Fit Linear Regression Model

DESCRIPTION:
Returns an object of class "lm" or "mlm" that represents a fit of a linear model.

USAGE:
lm(formula, data=<<see below>>, weights=<<see below>>,
    subset=<<see below>>, na.action=na.fail, method="qr", model=F,
    x=F, y=F, contrasts=NULL, ...)

REQUIRED ARGUMENTS:
formula:
a formula object, with the response on the left of a ~ operator, and the terms, separated by + operators, on the right.

OPTIONAL ARGUMENTS:
data:
a data.frame in which to interpret the variables named in the formula, or in the subset and the weights argument. If this is missing, then the variables in the formula should be on the search list. This may also be a single number to handle some special cases - see below for details.
weights:
vector of observation weights; if supplied, the algorithm fits to minimize the sum of the weights multiplied into the squared residuals. The length of weights must be the same as the number of observations. The weights must be nonnegative and it is strongly recommended that they be strictly positive, since zero weights are ambiguous, compared to use of the subset argument.
subset:
expression saying which subset of the rows of the data should be used in the fit. This can be a logical vector (which is replicated to have length equal to the number of observations), or a numeric vector indicating which observation numbers are to be included, or a character vector of the row names to be included. All observations are included by default.
na.action:
a function to filter missing data. This is applied to the model.frame after any subset argument has been used. The default (with na.fail) is to create an error if any missing values are found. A possible alternative is na.omit, which deletes observations that contain one or more missing values.
method:
the least squares fitting method to be used; the default is "qr". The method "model.frame" simply returns the model frame.
model:
logical flag: if TRUE, the model frame is returned in component model.
x:
logical flag: if TRUE, the model matrix is returned in component x.
y:
logical flag: if TRUE, the response is returned in component y.
qr:
logical flag: if TRUE, the QR decomposition of the model matrix is returned in component qr.
contrasts:
a list giving contrasts for some or all of the factors appearing in the model formula. The elements of the list should have the same name as the variable and should be either a contrast matrix (specifically, any full-rank matrix with as many rows as there are levels in the factor), or else a function to compute such a matrix given the number of levels.
...:
additional arguments for the fitting routines. The most likely one is singular.ok=T, which instructs the fitting to continue in the presence of over-determined models (the default method recognizes this, but if new fitting methods are written, they don't have to do so).

VALUE:
an object of class "lm" or "mlm" representing the fit. See lm.object for details.

DETAILS:
The formula argument is passed around unevaluated that is, the variables mentioned in the formula will be defined when the model frame is computed, not when lm is initially called. In particular, if data is given, all these names should generally be defined as variables in that data frame.

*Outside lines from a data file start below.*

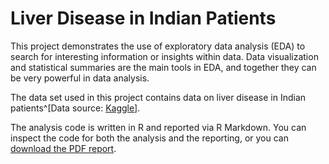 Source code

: # Liver Disease in Indian Patients

This project demonstrates the use of exploratory data analysis (EDA) to search
for interesting information or insights within data. Data visualization and
statistical summaries are the main tools in EDA, and together they can be very
powerful in data analysis.

The data set used in this project contains data on liver disease in Indian
patients^[Data source:
[Kaggle](https://www.kaggle.com/uciml/indian-liver-patient-records)].

The analysis code is written in R and reported via R Markdown. You can inspect
the code for both the analysis and the reporting, or you can [download the PDF
report](https://raw.githubusercontent.com/waseem-medhat/eda_r/master/liver_disease.pdf).
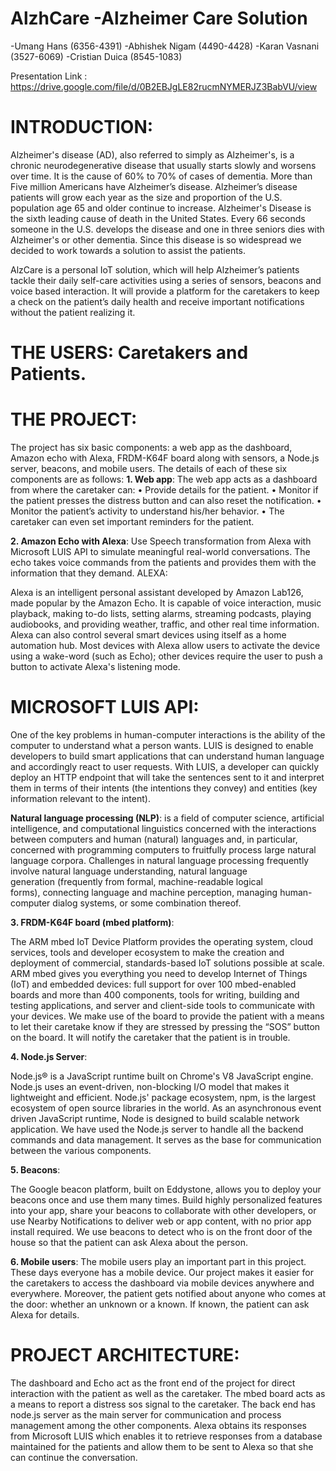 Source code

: # AlzhCare -Alzheimer Care Solution

-Umang Hans (6356-4391)			-Abhishek Nigam (4490-4428)
-Karan Vasnani (3527-6069)			-Cristian Duica (8545-1083)

Presentation Link : https://drive.google.com/file/d/0B2EBJgLE82rucmNYMERJZ3BabVU/view

# INTRODUCTION:

 Alzheimer's disease (AD), also referred to simply as Alzheimer's, is a chronic neurodegenerative disease that usually starts slowly and worsens over time. It is the cause of 60% to 70% of cases of dementia. More than Five million Americans have Alzheimer’s disease. Alzheimer’s disease patients will grow each year as the size and proportion of the U.S. population age 65 and older continue to increase. Alzheimer's Disease is the sixth leading cause of death in the United States. Every 66 seconds someone in the U.S. develops the disease and one in three seniors dies with Alzheimer's or other dementia. Since this disease is so widespread we decided to work towards a solution to assist the patients.

AlzCare is a personal IoT solution, which will help Alzheimer’s patients tackle their daily self-care activities using a series of sensors, beacons and voice based interaction. It will provide a platform for the caretakers to keep a check on the patient’s daily health and receive important notifications without the patient realizing it.

# THE USERS: Caretakers and Patients.

# THE PROJECT: 
The project has six basic components: a web app as the dashboard, Amazon echo with Alexa, FRDM-K64F board along with sensors, a Node.js server, beacons, and mobile users. The details of each of these six components are as follows: 
<b>1. Web app</b>:
 The web app acts as a dashboard from where the caretaker can:
•	Provide details for the patient.
•	Monitor if the patient presses the distress button and can also reset the notification.
•	Monitor the patient’s activity to understand his/her behavior. 
•	The caretaker can even set important reminders for the patient.




<b>2. Amazon Echo with Alexa</b>: Use Speech transformation from Alexa with Microsoft LUIS API to simulate meaningful real-world conversations. The echo takes voice commands from the patients and provides them with the information that they demand. 
ALEXA: 

Alexa is an intelligent personal assistant developed by Amazon Lab126, made popular by the Amazon Echo. It is capable of voice interaction, music playback, making to-do lists, setting alarms, streaming podcasts, playing audiobooks, and providing weather, traffic, and other real time information. Alexa can also control several smart devices using itself as a home automation hub. Most devices with Alexa allow users to activate the device using a wake-word (such as Echo); other devices require the user to push a button to activate Alexa's listening mode.

# MICROSOFT LUIS API:
 
One of the key problems in human-computer interactions is the ability of the computer to understand what a person wants. LUIS is designed to enable developers to build smart applications that can understand human language and accordingly react to user requests. With LUIS, a developer can quickly deploy an HTTP endpoint that will take the sentences sent to it and interpret them in terms of their intents (the intentions they convey) and entities (key information relevant to the intent).

<b>Natural language processing (NLP)</b>: is a field of computer science, artificial intelligence, and computational linguistics concerned with the interactions between computers and human (natural) languages and, in particular, concerned with programming computers to fruitfully process large natural language corpora. Challenges in natural language processing frequently involve natural language understanding, natural language generation (frequently from formal, machine-readable logical forms), connecting language and machine perception, managing human-computer dialog systems, or some combination thereof.


<b>3. FRDM-K64F board (mbed platform)</b>:
 
The ARM mbed IoT Device Platform provides the operating system, cloud services, tools and developer ecosystem to make the creation and deployment of commercial, standards-based IoT solutions possible at scale.
ARM mbed gives you everything you need to develop Internet of Things (IoT) and embedded devices: full support for over 100 mbed-enabled boards and more than 400 components, tools for writing, building and testing applications, and server and client-side tools to communicate with your devices.
We make use of the board to provide the patient with a means to let their caretake know if they are stressed by pressing the “SOS” button on the board. It will notify the caretaker that the patient is in trouble.

<b>4. Node.js Server</b>: 

Node.js® is a JavaScript runtime built on Chrome's V8 JavaScript engine. Node.js uses an event-driven, non-blocking I/O model that makes it lightweight and efficient. Node.js' package ecosystem, npm, is the largest ecosystem of open source libraries in the world. As an asynchronous event driven JavaScript runtime, Node is designed to build scalable network application.
We have used the Node.js server to handle all the backend commands and data management. It serves as the base for communication between the various components.

<b>5. Beacons</b>:

The Google beacon platform, built on Eddystone, allows you to deploy your beacons once and use them many times. Build highly personalized features into your app, share your beacons to collaborate with other developers, or use Nearby Notifications to deliver web or app content, with no prior app install required.
We use beacons to detect who is on the front door of the house so that the patient can ask Alexa about the person. 

<b>6. Mobile users</b>: The mobile users play an important part in this project. These days everyone has a mobile device. Our project makes it easier for the caretakers to access the dashboard via mobile devices anywhere and everywhere. Moreover, the patient gets notified about anyone who comes at the door: whether an unknown or a known. If known, the patient can ask Alexa for details.

# PROJECT ARCHITECTURE:

The dashboard and Echo act as the front end of the project for direct interaction with the patient as well as the caretaker. The mbed board acts as a means to report a distress sos signal to the caretaker. The back end has node.js server as the main server for communication and process management among the other components. Alexa obtains its responses from Microsoft LUIS which enables it to retrieve responses from a database maintained for the patients and allow them to be sent to Alexa so that she can continue the conversation.



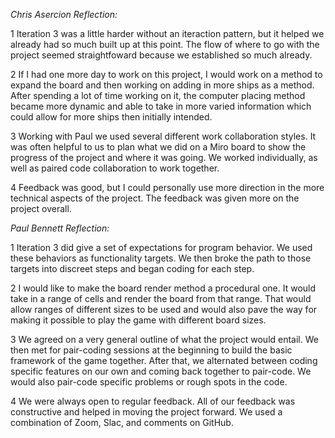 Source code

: 
*Chris Asercion Reflection:*

1  Iteration 3 was a little harder without an iteraction pattern, but it helped we already had so much built up at this point. The flow of where to go with the project seemed straightfoward because we established so much already.

2  If I had one more day to work on this project, I would work on a method to expand the board and then working on adding in more ships as a method. After spending a lot of time working on it, the computer placing method became more dynamic and able to take in more varied information which could allow for more ships then initially intended.

3  Working with Paul we used several different work collaboration styles. It was often helpful to us to plan what we did on a Miro board to show the progress of the project and where it was going. We worked individually, as well as paired code collaboration to work together.

4  Feedback was good, but I could personally use more direction in the more technical aspects of the project. The feedback was given more on the project overall.

*Paul Bennett Reflection:*

1 Iteration 3 did give a set of expectations for program behavior. We used these behaviors as functionality targets. We then broke the path to those targets into discreet steps and began coding for each step.

2  I would like to make the board render method a procedural one. It would take in a range of cells and render the board from that range. That would allow ranges of different sizes to be used and would also pave the way for making it possible to play the game with different board sizes.

3  We agreed on a very general outline of what the project would entail. We then met for pair-coding sessions at the beginning to build the basic framework of the game together. After that, we alternated between coding specific features on our own and coming back together to pair-code. We would also pair-code specific problems or rough spots in the code.

4  We were always open to regular feedback. All of our feedback was constructive and helped in moving the project forward. We used a combination of Zoom, Slac, and comments on GitHub.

The subset argument, like the terms in formula, is evaluated in the context of the data frame, if present. The specific action of the argument is as follows: the model frame, including weights and subset, is computed on all the rows, and then the appropriate subset is extracted. A variety of special cases make such an interpretation desirable (e.g., the use of lag or other functions that may need more than the data used in the fit to be fully defined). On the other hand, if you meant the subset to avoid computing undefined values or to escape warning messages, you may be surprised. For example, lm(y ~ log(x), mydata, subset = x > 0) will still generate warnings from log. If this is a problem, do the subsetting on the data frame directly: lm(y ~ log(x), mydata[mydata$x > 0, ])

Generic functions such as print and summary have methods to show the results of the fit. See lm.object for the components of the fit, but the functions residuals, coefficients, and effects should be used rather than extracting the components directly, since these functions take correct account of special circumstances, such as overdetermined models.

The response may be a single numeric variable or a matrix. In the latter case, coefficients, residuals, and effects will also be matrices, with columns corresponding to the response variables. In either case, the object inherits from class "lm". For multivariate response, the first element of the class is "mlm".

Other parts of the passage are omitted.